We apologize for the missing information on our a priori power analysis. As there is a lack of prior studies investigating within-subjects comparisons of placebo and nocebo effects that could inform precise effect size estimates for our research question, we based our calculation on the ability detect small effects. Specifically, the study was powered to detect effect sizes in the range of d = 0.2 - 0.25 with α = .05 and power = .9, yielding a required sample size of N = 83-129. We have now added this information to the methods section of the revised manuscript.

(4) "On day 8, one stimulus per stimulation intensity (i.e., VAS 40, 60 and 80) was applied before the start of the test session to re-familiarise participants with the thermal stimulation."

What were the instructions about this? Was it before the electrode was applied? This runs the risk of unblinding participants, as they only expect to feel changes in stimulus intensity due to the TENS stimulation.
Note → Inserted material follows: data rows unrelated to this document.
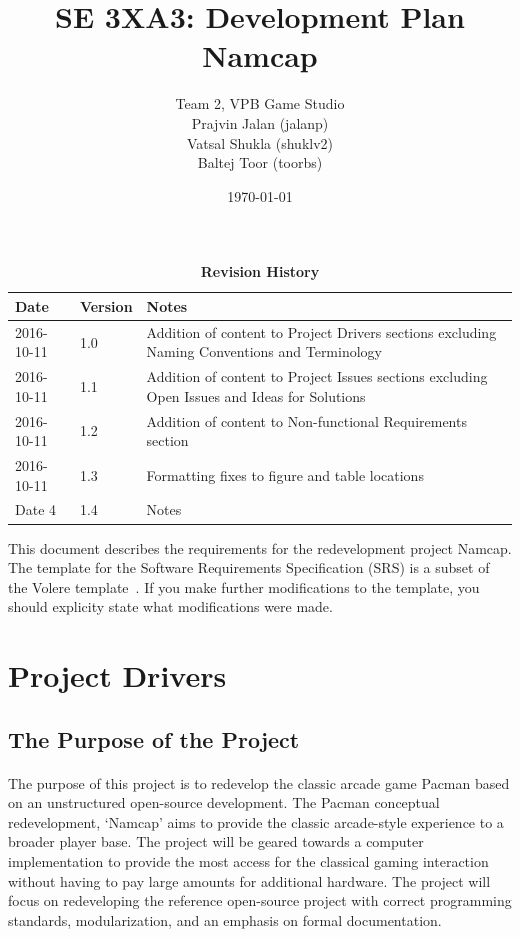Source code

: \documentclass[12pt, titlepage]{article}
\title{SE 3XA3: Development Plan\\Namcap}
\author{Team 2, VPB Game Studio
		\\ Prajvin Jalan (jalanp)
		\\ Vatsal Shukla (shuklv2)
		\\ Baltej Toor (toorbs)
}
\date{\today}
\begin{document}
\maketitle

\tableofcontents
\listoftables
\listoffigures

\newpage

\begin{table}[H]
\caption{\bf Revision History}
\begin{tabularx}{\textwidth}{p{3cm}p{2cm}X}
\toprule {\bf Date} & {\bf Version} & {\bf Notes}\\
\midrule
2016-10-11 & 1.0 & Addition of content to Project Drivers sections excluding Naming Conventions and Terminology\\
2016-10-11 & 1.1 & Addition of content to Project Issues sections excluding Open Issues and Ideas for Solutions\\
2016-10-11 & 1.2 & Addition of content to Non-functional Requirements section\\
2016-10-11 & 1.3 & Formatting fixes to figure and table locations\\
Date 4 & 1.4 & Notes\\
\bottomrule
\end{tabularx}
\end{table}

\newpage


This document describes the requirements for the redevelopment project Namcap.  The template for the Software
Requirements Specification (SRS) is a subset of the Volere
template~\citep{RobertsonAndRobertson2012}.  If you make further modifications
to the template, you should explicity state what modifications were made.

\section{Project Drivers}

\subsection{The Purpose of the Project}
\paragraph{}
The purpose of this project is to redevelop the classic arcade game Pacman based on an unstructured open-source development. The Pacman conceptual redevelopment, ‘Namcap’ aims to provide the classic arcade-style experience to a broader player base. The project will be geared towards a computer implementation to provide the most access for the classical gaming interaction without having to pay large amounts for additional hardware. The project will focus on redeveloping the reference open-source project with correct programming standards, modularization, and an emphasis on formal documentation.
\end{document}
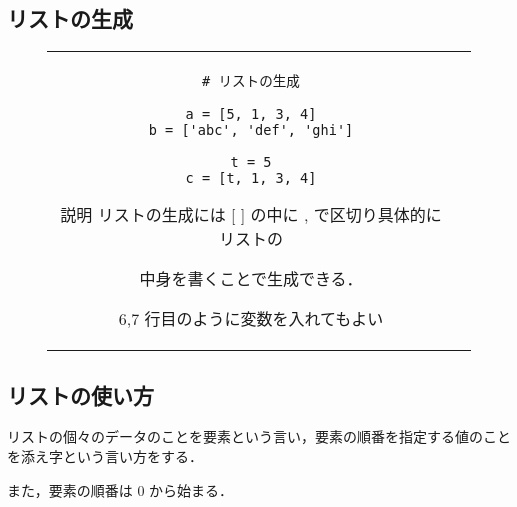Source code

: \documentclass{jsarticle}
\begin{document}
\subsection{リストの生成} \vspace{-10mm}
\begin{figure}[h]
	\begin{tabular}{cc}
		\begin{minipage}[t]{.4\textwidth}
			\begin{lstlisting}[caption=リストの生成]
# リストの生成

a = [5, 1, 3, 4]
b = ['abc', 'def', 'ghi']

t = 5
c = [t, 1, 3, 4]
\end{lstlisting}
		\end{minipage} \hspace{5mm}
		\begin{minipage}[t]{.6\textwidth}
			\begin{itembox}[l]{説明}
				リストの生成には [ ] の中に {\LARGE ,} で区切り具体的にリストの \par
				中身を書くことで生成できる．\par
				6,7 行目のように変数を入れてもよい
			\end{itembox}
		\end{minipage}
	\end{tabular}
\end{figure}


\subsection{リストの使い方}
リストの個々のデータのことを要素という言い，要素の順番を指定する値のことを添え字という言い方をする． \par
また，要素の順番は 0 から始まる．
\end{document}
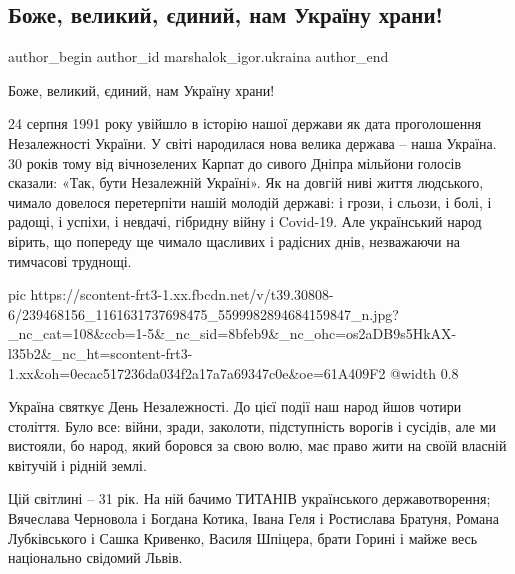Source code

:  
 
 
 
 
 
\subsection{Боже, великий, єдиний, нам Україну храни!}
\label{sec:17_08_2021.fb.marshalok_igor.ukraina.1.bozhe_ukrainu_hrani}
 
\ifcmt
 author_begin
   author_id marshalok_igor.ukraina
 author_end
\fi

Боже, великий, єдиний, нам Україну храни!

24 серпня 1991 року увійшло в історію нашої держави як дата проголошення
Незалежності України. У світі народилася нова велика держава – наша Україна. 30
років тому від вічнозелених Карпат до сивого Дніпра мільйони голосів сказали:
«Так, бути Незалежній Україні». Як на довгій ниві життя людського, чимало
довелося перетерпіти нашій молодій державі: і грози, і сльози, і болі, і
радощі, і успіхи, і невдачі, гібридну війну і Covid-19. Але український народ
вірить, що попереду ще чимало щасливих і радісних днів, незважаючи на тимчасові
труднощі.

\ifcmt
  pic https://scontent-frt3-1.xx.fbcdn.net/v/t39.30808-6/239468156_1161631737698475_5599982894684159847_n.jpg?_nc_cat=108&ccb=1-5&_nc_sid=8bfeb9&_nc_ohc=os2aDB9s5HkAX-l35b2&_nc_ht=scontent-frt3-1.xx&oh=0ecac517236da034f2a17a7a69347c0e&oe=61A409F2
  @width 0.8
\fi

Україна святкує День Незалежності. До цієї події наш народ йшов чотири
століття. Було все: війни, зради, заколоти, підступність ворогів і сусідів, але
ми вистояли, бо народ, який боровся за свою волю, має право жити на своїй
власній квітучій і рідній землі.

Цій світлині – 31 рік. На ній бачимо ТИТАНІВ українського державотворення;
Вячеслава Черновола і Богдана Котика, Івана Геля і Ростислава Братуня, Романа
Лубківського і Сашка Кривенко, Василя Шпіцера, брати Горині і майже весь
національно свідомий Львів.

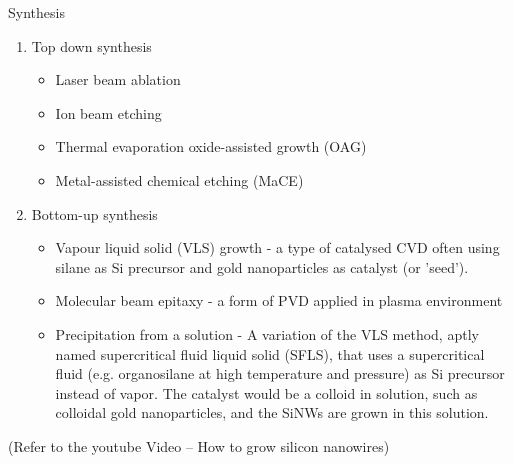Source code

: \documentclass[11pt,dvipsnames,ignorenonframetext,aspectratio=169]{beamer}
\providecommand{\tightlist}{%
  \setlength{\itemsep}{0pt}\setlength{\parskip}{0pt}}
\begin{document}
\begin{frame}{Synthesis}
\protect\hypertarget{synthesis}{}
\footnotesize

\begin{enumerate}
\tightlist
\item
  Top down synthesis

  \begin{itemize}
  \scriptsize
  \item Laser beam ablation
  \item Ion beam etching
  \item Thermal evaporation oxide-assisted growth (OAG)
  \item Metal-assisted chemical etching (MaCE)
  \end{itemize}
\item
  Bottom-up synthesis

  \begin{itemize}
  \scriptsize
  \item Vapour liquid solid (VLS) growth - a type of catalysed CVD often using silane as Si precursor and gold nanoparticles as catalyst (or 'seed').
  \item Molecular beam epitaxy - a form of PVD applied in plasma environment
  \item Precipitation from a solution - A variation of the VLS method, aptly named supercritical fluid liquid solid (SFLS), that uses a supercritical fluid (e.g. organosilane at high temperature and pressure) as Si precursor instead of vapor. The catalyst would be a colloid in solution, such as colloidal gold nanoparticles, and the SiNWs are grown in this solution.
  \end{itemize}
\end{enumerate}

(Refer to the youtube Video -- How to grow silicon nanowires)
\end{frame}
\end{document}
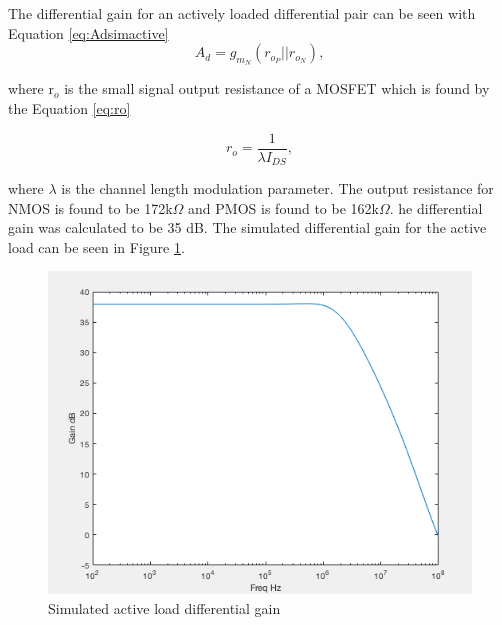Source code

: The differential gain for an actively loaded differential pair can be seen with Equation \ref{eq:Adsimactive}
\begin{equation}
A_d = g_{m_N}(r_{o_P}||r_{o_N}),
\label{eqn:Ad_Active_Load}
\end{equation}

where  r$_o$ is the small signal output resistance of a MOSFET which is found by the Equation \ref{eq:ro}

\begin{equation}
r_o = \frac{1}{\lambda I_{DS}},
\label{eqn:ro}
\end{equation}

where  $\lambda$ is the channel length modulation parameter. The output resistance for NMOS is found to be 172k$\Omega$ and PMOS is found to be 162k$\Omega$. he differential gain was calculated to be 35 dB. The simulated differential gain for the active load can be seen in Figure \ref{fig:activeAdsim}.


\begin{figure}[H]
    \begin{center}
    \includegraphics[scale=.40]{Simulations/gainsecondstage.png}
    \caption{Simulated active load differential gain}
    \label{fig:activeAdsim}
    \end{center}
\end{figure}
We thank the reviewer for pointing out the potential risk of unblinding participants due to the re-familiarization process prior to the second test session. We would like to clarify that we followed specific procedures to prevent participants from associating this process with the experimental manipulation. The re-familiarisation with the thermal stimuli was conducted after the electrode had been applied and re-tested to ensure that both stimulus modalities were re-introduced in a consistent and neutral context. Participants were explicitly informed that both procedures were standard checks prior to the actual test session (“We will check both once again before we begin the actual measurement.”). For the thermal stimuli, we informed participants that they would experience three different intensities to allow the skin to acclimate (e.g., “...we will test the heat stimuli in 3 trials with different temperatures, allowing your skin to acclimate to the stimuli. …”), without implying any connection to the experimental conditions.

Importantly, this re-familiarization procedure mirrored what participants had already experienced during the initial calibration session on day 1. We therefore assume that participants interpreted as a routine technical step rather than part of the experimental manipulation. We have now clarified this procedure in the methods section of the revised manuscript.
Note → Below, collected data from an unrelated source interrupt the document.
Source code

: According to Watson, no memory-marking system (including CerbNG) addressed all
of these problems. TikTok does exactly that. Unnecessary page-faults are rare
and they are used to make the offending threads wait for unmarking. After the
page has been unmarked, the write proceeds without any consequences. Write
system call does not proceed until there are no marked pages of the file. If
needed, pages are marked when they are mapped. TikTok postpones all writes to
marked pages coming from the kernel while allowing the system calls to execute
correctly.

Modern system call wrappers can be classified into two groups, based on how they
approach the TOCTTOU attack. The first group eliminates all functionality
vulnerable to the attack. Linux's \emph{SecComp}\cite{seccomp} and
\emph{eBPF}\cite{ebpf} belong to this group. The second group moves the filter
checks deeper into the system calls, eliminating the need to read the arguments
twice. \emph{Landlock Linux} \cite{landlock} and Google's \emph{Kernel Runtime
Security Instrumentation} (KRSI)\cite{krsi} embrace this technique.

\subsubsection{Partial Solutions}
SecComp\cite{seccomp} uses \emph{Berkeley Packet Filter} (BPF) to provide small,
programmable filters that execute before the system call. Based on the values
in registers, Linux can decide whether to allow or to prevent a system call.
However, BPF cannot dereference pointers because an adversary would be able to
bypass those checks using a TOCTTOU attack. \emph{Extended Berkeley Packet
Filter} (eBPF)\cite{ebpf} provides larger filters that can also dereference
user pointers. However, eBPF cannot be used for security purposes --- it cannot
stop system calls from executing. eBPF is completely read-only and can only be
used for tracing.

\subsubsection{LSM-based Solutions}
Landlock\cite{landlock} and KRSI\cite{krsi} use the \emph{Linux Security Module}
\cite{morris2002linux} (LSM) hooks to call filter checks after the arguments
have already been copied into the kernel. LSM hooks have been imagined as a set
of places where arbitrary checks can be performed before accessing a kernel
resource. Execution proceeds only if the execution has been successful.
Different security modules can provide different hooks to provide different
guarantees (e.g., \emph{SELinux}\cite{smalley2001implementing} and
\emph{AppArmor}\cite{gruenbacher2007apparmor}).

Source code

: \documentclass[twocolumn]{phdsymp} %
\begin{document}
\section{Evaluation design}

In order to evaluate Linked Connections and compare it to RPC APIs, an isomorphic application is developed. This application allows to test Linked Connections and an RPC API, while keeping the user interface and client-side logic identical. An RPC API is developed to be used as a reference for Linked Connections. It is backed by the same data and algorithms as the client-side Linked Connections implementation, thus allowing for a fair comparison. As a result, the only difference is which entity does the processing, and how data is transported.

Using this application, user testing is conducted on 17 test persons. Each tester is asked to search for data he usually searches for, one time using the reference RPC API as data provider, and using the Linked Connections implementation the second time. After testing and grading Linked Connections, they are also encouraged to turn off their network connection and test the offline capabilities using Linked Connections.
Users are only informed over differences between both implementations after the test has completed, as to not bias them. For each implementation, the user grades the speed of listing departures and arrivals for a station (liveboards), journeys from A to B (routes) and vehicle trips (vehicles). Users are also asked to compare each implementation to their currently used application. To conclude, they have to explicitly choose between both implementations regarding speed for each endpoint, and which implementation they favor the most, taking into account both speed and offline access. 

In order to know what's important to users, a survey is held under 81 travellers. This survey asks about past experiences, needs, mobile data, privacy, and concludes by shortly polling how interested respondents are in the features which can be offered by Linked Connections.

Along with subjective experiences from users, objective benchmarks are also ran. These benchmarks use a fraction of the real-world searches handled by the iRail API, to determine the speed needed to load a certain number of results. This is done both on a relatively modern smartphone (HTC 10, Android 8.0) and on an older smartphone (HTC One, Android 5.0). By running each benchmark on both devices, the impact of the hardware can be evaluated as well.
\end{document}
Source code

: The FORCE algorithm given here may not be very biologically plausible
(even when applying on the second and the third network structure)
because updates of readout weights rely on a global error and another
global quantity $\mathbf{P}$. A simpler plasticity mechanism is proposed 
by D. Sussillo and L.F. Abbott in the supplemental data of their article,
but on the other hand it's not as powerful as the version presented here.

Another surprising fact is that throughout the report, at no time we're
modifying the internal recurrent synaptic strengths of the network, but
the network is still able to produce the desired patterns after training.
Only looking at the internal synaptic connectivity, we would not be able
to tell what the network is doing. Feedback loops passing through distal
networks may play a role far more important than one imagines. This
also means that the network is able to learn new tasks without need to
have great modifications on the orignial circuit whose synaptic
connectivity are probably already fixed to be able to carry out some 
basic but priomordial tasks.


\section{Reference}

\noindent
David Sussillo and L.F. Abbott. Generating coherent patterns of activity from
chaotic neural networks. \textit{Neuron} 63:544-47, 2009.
(5) "For a comparison of pain intensity ratings between time-points, an ANOVA with the within-subject factors Condition (placebo, nocebo, control) and Session (day 1, day 8) was carried out. For the comparison of placebo and nocebo effects between the two test days, an ANOVA with the with-subject factors Effect (placebo effect, nocebo effect) and Session (day 1, day 8) was used."

It seems that one ANOVA is looking at raw pain scores and one is looking at difference scores, but this is a bit confusing - please rephrase/clarify this, and explain why it is useful to include both.

We thank the reviewer for highlighting this point. Our primary analyses focus on placebo and nocebo effects, which we define as the difference in pain intensity ratings between the control and the placebo condition (placebo effect) and the nocebo and the control condition (nocebo effect), respectively.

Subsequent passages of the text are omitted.